The latest Department of Energy funds will develop ways to enhance the cadmium telluride back contacts by looking at new materials

Sylvain Marsillac, associate professor of electrical and computer engineering at Old Dominion University and an expert in photovoltaic (PV) energy cells, recently received the grant from the U.S. DOE.

This grant builds on his funded work from last year, when Marsillac brought more than $1 million in awards to ODU for research on PV.

The new grant, awarded through the DOE's Foundational Program to Advance Cell Efficiency (F-PACE), involves research being done into improving the efficiency of solar cells. The cells are made from CdTe, a polycrystalline compound mostly used in infrared detectors and solar cells.

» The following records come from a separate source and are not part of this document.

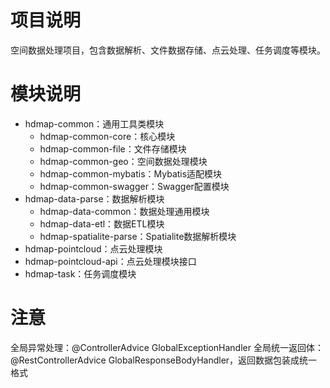 # 项目说明
空间数据处理项目，包含数据解析、文件数据存储、点云处理、任务调度等模块。
# 模块说明
- hdmap-common：通用工具类模块
    - hdmap-common-core：核心模块
    - hdmap-common-file：文件存储模块
    - hdmap-common-geo：空间数据处理模块
    - hdmap-common-mybatis：Mybatis适配模块
    - hdmap-common-swagger：Swagger配置模块
- hdmap-data-parse：数据解析模块
    - hdmap-data-common：数据处理通用模块
    - hdmap-data-etl：数据ETL模块
    - hdmap-spatialite-parse：Spatialite数据解析模块
- hdmap-pointcloud：点云处理模块
- hdmap-pointcloud-api：点云处理模块接口
- hdmap-task：任务调度模块

# 注意
全局异常处理：@ControllerAdvice GlobalExceptionHandler
全局统一返回体：@RestControllerAdvice GlobalResponseBodyHandler，返回数据包装成统一格式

The material is deposited in a thin film form using high vacuum deposition systems, and the process creates a semiconductor layer designed to absorb and convert sunlight into electricity. Marsillac said this latest DOE-funded research will develop ways to enhance the CdTe back contacts by specifically looking at new materials based on chalcopyrite and delafossite structures.

"Better connection means better voltage, which means better efficiency for the PV cells," he said.

Marsillac is partnering on the grant with two long-time alternative energy colleagues. One colleague is at the University of Illinois, the lead institution on the grant. The other colleague is at the University of Toledo. At Toledo, his previous institution, Marsillac and his colleagues attracted more than $20 million in funding for PV energy research.

Marsillac said each of the three researchers involved in this grant has a different sub-specialty in the field of photovoltaic energy research. Marsillac's specialty involves the fabrication of the solar cells themselves, something that he will be able to do more effectively at ODU in the soon-to-be-completed PV clean room that is being rebuilt in Kaufman Hall, home of the Batten College of Engineering and Technology.